Please state the number of lines in the records below that contain the string "messages", and nothing further.

--- RECORDED INFORMATION ---
►
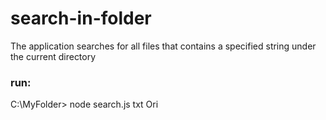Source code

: # search-in-folder
The application searches for all files that contains a specified string under the current directory

### run:
C:\MyFolder&gt; node search.js txt Ori
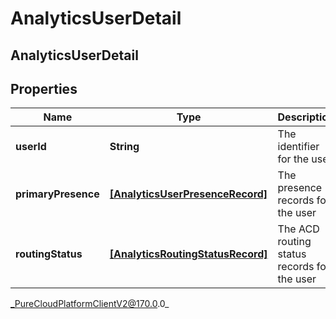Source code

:# AnalyticsUserDetail

## AnalyticsUserDetail

## Properties

|Name | Type | Description | Notes|
|------------ | ------------- | ------------- | -------------|
| **userId** | **String** | The identifier for the user | [optional] |
| **primaryPresence** | [**[AnalyticsUserPresenceRecord]**]([AnalyticsUserPresenceRecord]) | The presence records for the user | [optional] |
| **routingStatus** | [**[AnalyticsRoutingStatusRecord]**]([AnalyticsRoutingStatusRecord]) | The ACD routing status records for the user | [optional] |



_PureCloudPlatformClientV2@170.0.0_
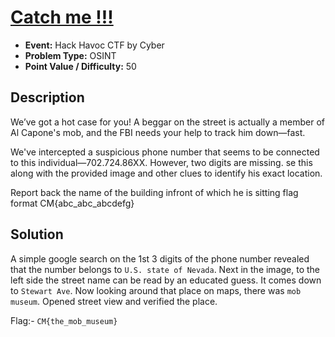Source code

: # <u>Catch me !!!</u>

* **Event:** Hack Havoc CTF by Cyber 
* **Problem Type:** OSINT
* **Point Value / Difficulty:** 50
## Description
We’ve got a hot case for you! A beggar on the street is actually a member of Al Capone's mob, and the FBI needs your help to track him down—fast.

We've intercepted a suspicious phone number that seems to be connected to this individual—702.724.86XX. However, two digits are missing. se this along with the provided image and other clues to identify his exact location.

Report back the name of the building infront of which he is sitting flag format CM{abc_abc_abcdefg}
## Solution

A simple google search on the 1st 3 digits of the phone number revealed that the number belongs to `U.S. state of Nevada`. Next in the image, to the left side the street name can be read by an educated guess. It comes down to `Stewart Ave`. Now looking around that place on maps, there was `mob museum`. Opened street view and verified the place.

Flag:- `CM{the_mob_museum}`
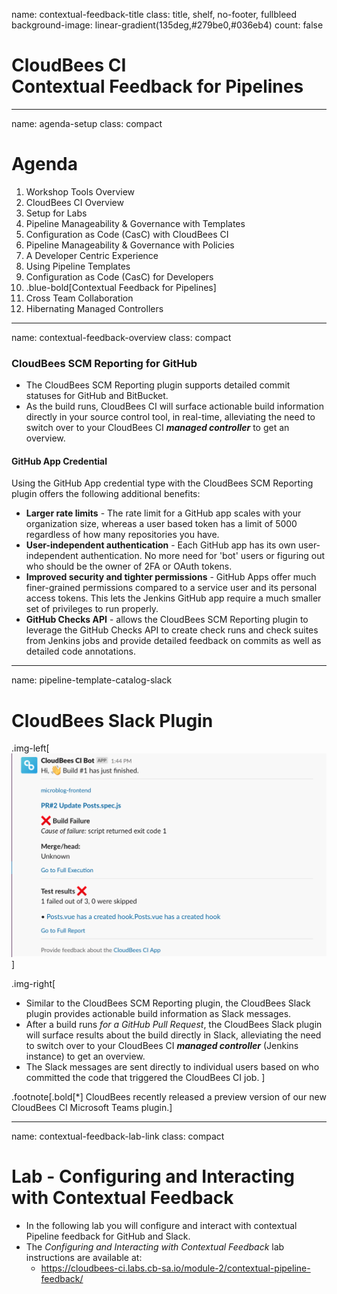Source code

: name: contextual-feedback-title
class: title, shelf, no-footer, fullbleed
background-image: linear-gradient(135deg,#279be0,#036eb4)
count: false

# CloudBees CI<br>Contextual Feedback for Pipelines

---
name: agenda-setup
class: compact

# Agenda

1. Workshop Tools Overview
2. CloudBees CI Overview
3. Setup for Labs
4. Pipeline Manageability & Governance with Templates
5. Configuration as Code (CasC) with CloudBees CI
6. Pipeline Manageability & Governance with Policies
7. A Developer Centric Experience
8. Using Pipeline Templates
9. Configuration as Code (CasC) for Developers
10. .blue-bold[Contextual Feedback for Pipelines]
11. Cross Team Collaboration
12. Hibernating Managed Controllers

---
name: contextual-feedback-overview
class: compact

### CloudBees SCM Reporting for GitHub 

* The CloudBees SCM Reporting plugin supports detailed commit statuses for GitHub and BitBucket. 
* As the build runs, CloudBees CI will surface actionable build information directly in your source control tool, in real-time, alleviating the need to switch over to your CloudBees CI ***managed controller*** to get an overview.

#### GitHub App Credential
Using the GitHub App credential type with the CloudBees SCM Reporting plugin offers the following additional benefits:
* **Larger rate limits** - The rate limit for a GitHub app scales with your organization size, whereas a user based token has a limit of 5000 regardless of how many repositories you have.
* **User-independent authentication** - Each GitHub app has its own user-independent authentication. No more need for 'bot' users or figuring out who should be the owner of 2FA or OAuth tokens.
* **Improved security and tighter permissions** - GitHub Apps offer much finer-grained permissions compared to a service user and its personal access tokens. This lets the Jenkins GitHub app require a much smaller set of privileges to run properly.
* **GitHub Checks API** - allows the CloudBees SCM Reporting plugin to leverage the GitHub Checks API to create check runs and check suites from Jenkins jobs and provide detailed feedback on commits as well as detailed code annotations.

---
name: pipeline-template-catalog-slack

# CloudBees Slack Plugin 

.img-left[
![CloudBees Slack Message](img/cloudbees-slack-post.png)
]

.img-right[
* Similar to the CloudBees SCM Reporting plugin, the CloudBees Slack plugin provides actionable build information as Slack messages.
* After a build runs *for a GitHub Pull Request*, the CloudBees Slack plugin will surface results about the build directly in Slack, alleviating the need to switch over to your CloudBees CI ***managed controller*** (Jenkins instance) to get an overview.
* The Slack messages are sent directly to individual users based on who committed the code that triggered the CloudBees CI job.
]

.footnote[.bold[*] CloudBees recently released a preview version of our new CloudBees CI Microsoft Teams plugin.]

---
name: contextual-feedback-lab-link
class: compact

# Lab - Configuring and Interacting with Contextual Feedback

* In the following lab you will configure and interact with contextual Pipeline feedback for GitHub and Slack.
* The *Configuring and Interacting with Contextual Feedback* lab instructions are available at: 
  * https://cloudbees-ci.labs.cb-sa.io/module-2/contextual-pipeline-feedback/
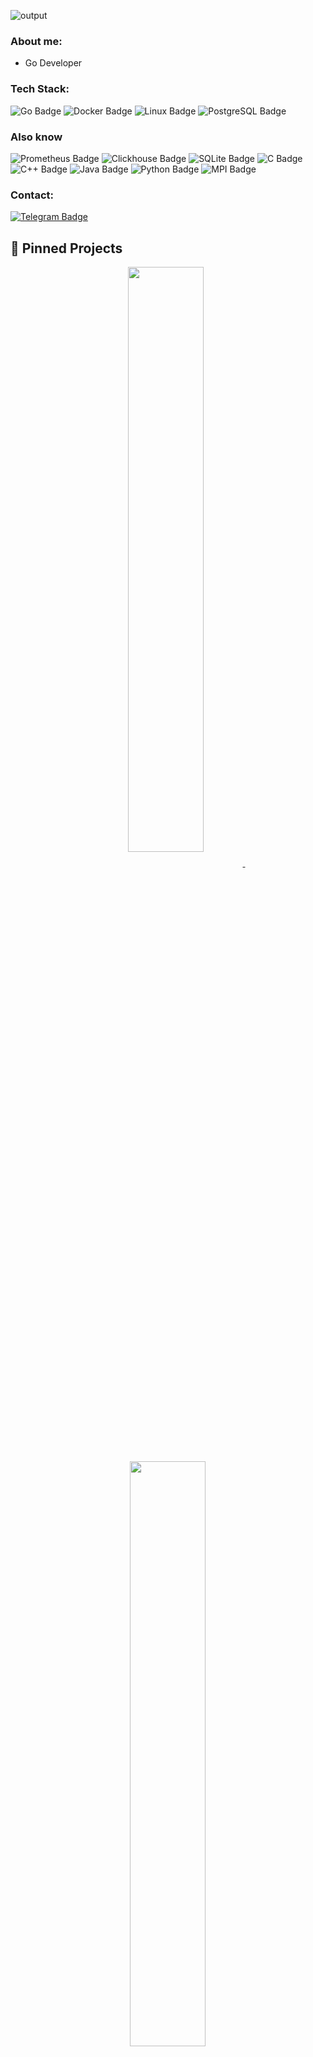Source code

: ![output](https://github.com/user-attachments/assets/5baee52c-e8f0-4291-ac0d-0f98e7070d46)

### About me:

- Go Developer


### Tech Stack:

![Go Badge](https://img.shields.io/badge/-Go-00ADD8?style=for-the-badge&logo=go&logoColor=white)
![Docker Badge](https://img.shields.io/badge/-Docker-2496ED?style=for-the-badge&logo=docker&logoColor=white)
![Linux Badge](https://img.shields.io/badge/-Linux-FCC624?style=for-the-badge&logo=linux&logoColor=black)
![PostgreSQL Badge](https://img.shields.io/badge/-PostgreSQL-336791?style=for-the-badge&logo=postgresql&logoColor=white)

### Also know

![Prometheus Badge](https://img.shields.io/badge/-Prometheus-E6522C?style=for-the-badge&logo=prometheus&logoColor=white)
![Clickhouse Badge](https://img.shields.io/badge/-Clickhouse-141413?style=for-the-badge&logo=clickhouse&logoColor=F8F877)
![SQLite Badge](https://img.shields.io/badge/-SQLite-003B57?style=for-the-badge&logo=sqlite&logoColor=white)
![C Badge](https://img.shields.io/badge/-C-A8B9CC?style=for-the-badge&logo=c&logoColor=white)
![C++ Badge](https://img.shields.io/badge/-C++-00599C?style=for-the-badge&logo=c%2B%2B&logoColor=white)
![Java Badge](https://img.shields.io/badge/-Java-007396?style=for-the-badge&logo=java&logoColor=white)
![Python Badge](https://img.shields.io/badge/-Python-3776AB?style=for-the-badge&logo=python&logoColor=white)
![MPI Badge](https://img.shields.io/badge/-MPI-FF9900?style=for-the-badge)

### Contact:

[![Telegram Badge](https://img.shields.io/badge/-Telegram-0088cc?style=for-the-badge&logo=Telegram&logoColor=white)](https://t.me/uuidf)


## 📌 Pinned Projects

<div align="center">
    <a href="https://github.com/wrongjunior/practical-networking">
        <img width='49%' align="center" src="https://github-readme-stats.vercel.app/api/pin/?username=wrongjunior&repo=practical-networking&border_color=EE4779&bg_color=0D1117&title_color=C9D1D9&text_color=8B949E&icon_color=00BAE9" />
    </a>
    <span>&nbsp;</span>
    <a href="https://github.com/wrongjunior/gh-checker">
        <img width='49%' align="center" src="https://github-readme-stats.vercel.app/api/pin/?username=wrongjunior&repo=gh-checker&border_color=00BAE9&bg_color=0D1117&title_color=C9D1D9&text_color=8B949E&icon_color=EE4779" />
    </a>
</div>
<p> </p>
<div align="center">
    <a href="https://github.com/wrongjunior/LitTime">
        <img width='49%' align="center" src="https://github-readme-stats.vercel.app/api/pin/?username=wrongjunior&repo=LitTime&border_color=00BAE9&bg_color=0D1117&title_color=C9D1D9&text_color=8B949E&icon_color=EE4779" />
    </a>
    <span>&nbsp;</span>
    <a href="https://github.com/wrongjunior/dirTree">
        <img width='49%' align="center" src="https://github-readme-stats.vercel.app/api/pin/?username=wrongjunior&repo=dirTree&border_color=EE4779&bg_color=0D1117&title_color=C9D1D9&text_color=8B949E&icon_color=00BAE9" />
    </a>
</div>
<p> </p>
<div align="center">
    <a href="https://github.com/wrongjunior/ltm-api">
        <img width='49%' align="center" src="https://github-readme-stats.vercel.app/api/pin/?username=wrongjunior&repo=ltm-api&border_color=EE4779&bg_color=0D1117&title_color=C9D1D9&text_color=8B949E&icon_color=00BAE9" />
    </a>
    <span>&nbsp;</span>
    <a href="https://github.com/wrongjunior/ltm-front">
        <img width='49%' align="center" src="https://github-readme-stats.vercel.app/api/pin/?username=wrongjunior&repo=ltm-front&border_color=00BAE9&bg_color=0D1117&title_color=C9D1D9&text_color=8B949E&icon_color=EE4779" />
    </a>
</div>

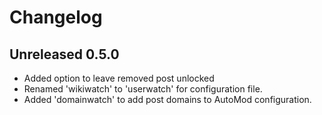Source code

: # Changelog #

## Unreleased 0.5.0 ##

* Added option to leave removed post unlocked
* Renamed 'wikiwatch' to 'userwatch' for configuration file.
* Added 'domainwatch' to add post domains to AutoMod configuration.
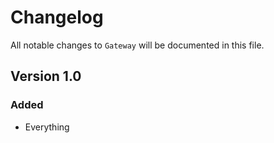 # Changelog

All notable changes to `Gateway` will be documented in this file.

## Version 1.0

### Added
- Everything
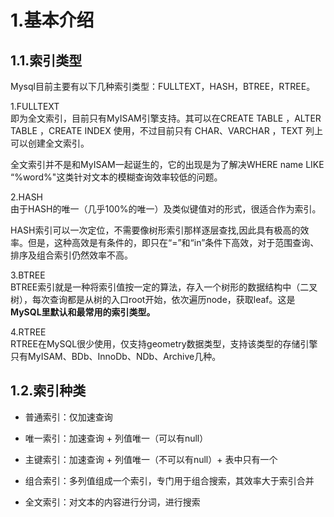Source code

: # 1.基本介绍

## 1.1.索引类型

Mysql目前主要有以下几种索引类型：FULLTEXT，HASH，BTREE，RTREE。

1.FULLTEXT  
即为全文索引，目前只有MyISAM引擎支持。其可以在CREATE TABLE ，ALTER TABLE ，CREATE INDEX 使用，不过目前只有 CHAR、VARCHAR ，TEXT 列上可以创建全文索引。

全文索引并不是和MyISAM一起诞生的，它的出现是为了解决WHERE name LIKE “%word%"这类针对文本的模糊查询效率较低的问题。

2.HASH  
由于HASH的唯一（几乎100%的唯一）及类似键值对的形式，很适合作为索引。

HASH索引可以一次定位，不需要像树形索引那样逐层查找,因此具有极高的效率。但是，这种高效是有条件的，即只在“=”和“in”条件下高效，对于范围查询、排序及组合索引仍然效率不高。

3.BTREE  
BTREE索引就是一种将索引值按一定的算法，存入一个树形的数据结构中（二叉树），每次查询都是从树的入口root开始，依次遍历node，获取leaf。这是**MySQL里默认和最常用的索引类型。**

4.RTREE  
RTREE在MySQL很少使用，仅支持geometry数据类型，支持该类型的存储引擎只有MyISAM、BDb、InnoDb、NDb、Archive几种。

## 1.2.索引种类

* 普通索引：仅加速查询

* 唯一索引：加速查询 + 列值唯一（可以有null）

* 主键索引：加速查询 + 列值唯一（不可以有null）+ 表中只有一个

* 组合索引：多列值组成一个索引，专门用于组合搜索，其效率大于索引合并

* 全文索引：对文本的内容进行分词，进行搜索



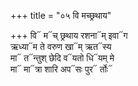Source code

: +++
title = "०५ वि मच्छ्रथाय"

+++
वि᳓ म᳓च् छ्रथाय रशना᳓म् इवा᳓ग  
ऋध्या᳓म ते वरुण खा᳓म् ऋत᳓स्य  
मा᳓ त᳓न्तुश् छेदि व᳓यतो धि᳓यम् मे  
मा᳓ मा᳓त्रा शारि अप᳓सः पुर᳓ र्तोः᳓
◄
--- EXERCISE RESULT ---
2